The mathematical approaches based on the minimization of Bayes risk are effective to classify an unknown outcome into one of several possible categories with respect to the smallest misclassification rate. It is a widely used technique which has been applied in various areas. However it is rarely mentioned in the past studies of forecasting the safety status of transportation facilities, which largely rely on the regression framework. Because of the nature of regression that the explanatory variables are given without the consideration of their stochastic behaviors, the multicollinearity among factors is less considered. The occurrence of accident is the result of complicate processes controlled by many influence factors including the road geometric design, traffic flow characteristics, and characteristics of drivers. In fact, these factors are highly correlated in nature. Therefore it is necessary and secure to assume that multicollinearity of factors exists in analyses. Under this circumstance, this study seeks to introduce a discriminant analysis framework as a tool to classify transportation facilities in categories defined by different level of safety. Instead of maximizing the conditional likelihood of responses, the introduced method in fact attempts to minimize the Bayes risks for the classification problem. Under such specification, the current study illustrates numerical examples on a simulated dataset as well as an empirical observed dataset. It finally shows that this approach also constructs a flexible framework for conducting the analysis on prediction of traffic safety status in the field of transportation engineering. In addition, as a preliminary research into this field, next section will suggest several directions for future studies.

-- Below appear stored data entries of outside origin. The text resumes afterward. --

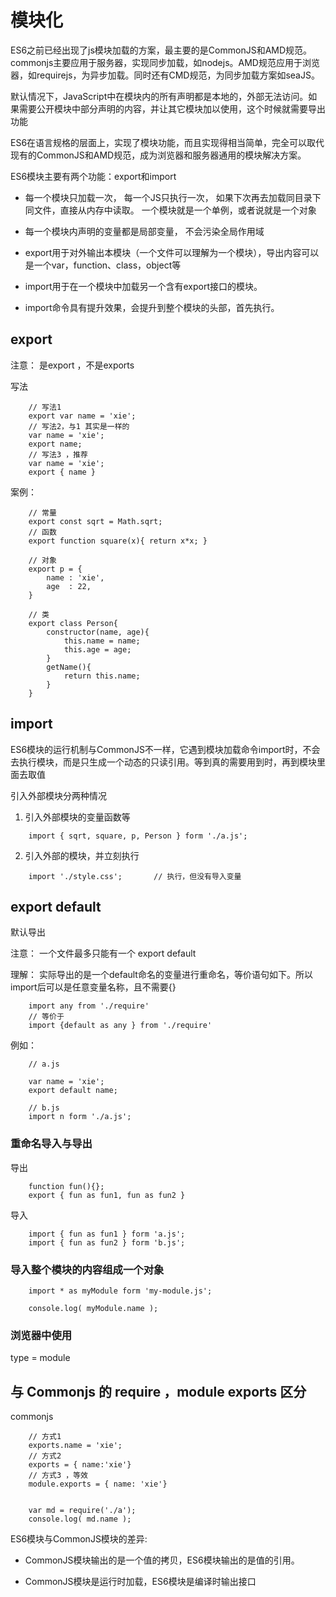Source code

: 

# 模块化

ES6之前已经出现了js模块加载的方案，最主要的是CommonJS和AMD规范。commonjs主要应用于服务器，实现同步加载，如nodejs。AMD规范应用于浏览器，如requirejs，为异步加载。同时还有CMD规范，为同步加载方案如seaJS。

默认情况下，JavaScript中在模块内的所有声明都是本地的，外部无法访问。如果需要公开模块中部分声明的内容，并让其它模块加以使用，这个时候就需要导出功能

ES6在语言规格的层面上，实现了模块功能，而且实现得相当简单，完全可以取代现有的CommonJS和AMD规范，成为浏览器和服务器通用的模块解决方案。

ES6模块主要有两个功能：export和import

- 每一个模块只加载一次， 每一个JS只执行一次， 如果下次再去加载同目录下同文件，直接从内存中读取。 一个模块就是一个单例，或者说就是一个对象

- 每一个模块内声明的变量都是局部变量， 不会污染全局作用域

- export用于对外输出本模块（一个文件可以理解为一个模块），导出内容可以是一个var，function、class，object等

- import用于在一个模块中加载另一个含有export接口的模块。

- import命令具有提升效果，会提升到整个模块的头部，首先执行。



## export 

注意： 是export ，不是exports

写法

```
	// 写法1
	export var name = 'xie';
	// 写法2，与1 其实是一样的
	var name = 'xie';
	export name;
	// 写法3 ，推荐
	var name = 'xie';
	export { name }
```

案例：

```
	// 常量
	export const sqrt = Math.sqrt;
	// 函数
	export function square(x){ return x*x; }

	// 对象
	export p = {
		name : 'xie',
		age  : 22,
	}

	// 类
	export class Person{
	 	constructor(name, age){
	    	this.name = name;
	    	this.age = age;
	    }
	    getName(){
	    	return this.name;
	    }
	}
```


## import

ES6模块的运行机制与CommonJS不一样，它遇到模块加载命令import时，不会去执行模块，而是只生成一个动态的只读引用。等到真的需要用到时，再到模块里面去取值

引入外部模块分两种情况

1. 引入外部模块的变量函数等
```
	import { sqrt, square, p, Person } form './a.js';
```
2. 引入外部的模块，并立刻执行

```
	import './style.css';		// 执行，但没有导入变量
```


## export default

默认导出

注意： 一个文件最多只能有一个 export default 

理解： 实际导出的是一个default命名的变量进行重命名，等价语句如下。所以import后可以是任意变量名称，且不需要{}

```
	import any from './require'
	// 等价于
	import {default as any } from './require'
```

例如：

```
	// a.js

	var name = 'xie';
    export default name; 

	// b.js
	import n form './a.js';
```


### 重命名导入与导出

导出

```
	function fun(){};
	export { fun as fun1, fun as fun2 }
```

导入

```
	import { fun as fun1 } form 'a.js';
	import { fun as fun2 } form 'b.js';

```


### 导入整个模块的内容组成一个对象

```
	import * as myModule form 'my-module.js';

	console.log( myModule.name );
```


### 浏览器中使用

 type = module

<script  type="module" src='xxx'></script>



## 与 Commonjs 的 require ，module exports 区分

commonjs

```
	// 方式1
	exports.name = 'xie';
	// 方式2
	exports = { name:'xie'}
	// 方式3 ，等效
	module.exports = { name: 'xie'}


	var md = require('./a');
	console.log( md.name );

```

ES6模块与CommonJS模块的差异:

- CommonJS模块输出的是一个值的拷贝，ES6模块输出的是值的引用。

- CommonJS模块是运行时加载，ES6模块是编译时输出接口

First, it is necessary to analyze different loss functions in terms of nonuniform loss weight to different types of errors with the consideration of the tradeoff between the additional accident loss introduced by misclassifying an unsafe road into a safe road and the cost for improving an originally safe road but misclassified into the unsafe category. Second, an inhomogeneous variance-covariance matrix may exist among different group of populations with different status of safety and hence future studies may take this into account. And, with more flexible parameters and looser assumptions, the partition may provide more realistic and accurate classification boundaries. Third, it is true that the actual distribution of factors might be reflected better by other types of multivariate formulation. Inspection on any other multivariate distributions even nonparametric specifications is necessary for future studies. Finally, it is interesting to compare the prediction results to the traditional regression analysis with simulated datasets or empirical observed datasets to further understand the statistical characteristics for transportation safety datasets.

#### Conflict of Interests

The authors declare that there is no conflict of interests regarding the publication of this paper.

#### Acknowledgments

This research was supported by the National Natural Science Foundation of China (nos. 51208032 and 71210001) and Fundamental Research Funds for the Central Universities (no. 2013JBM008).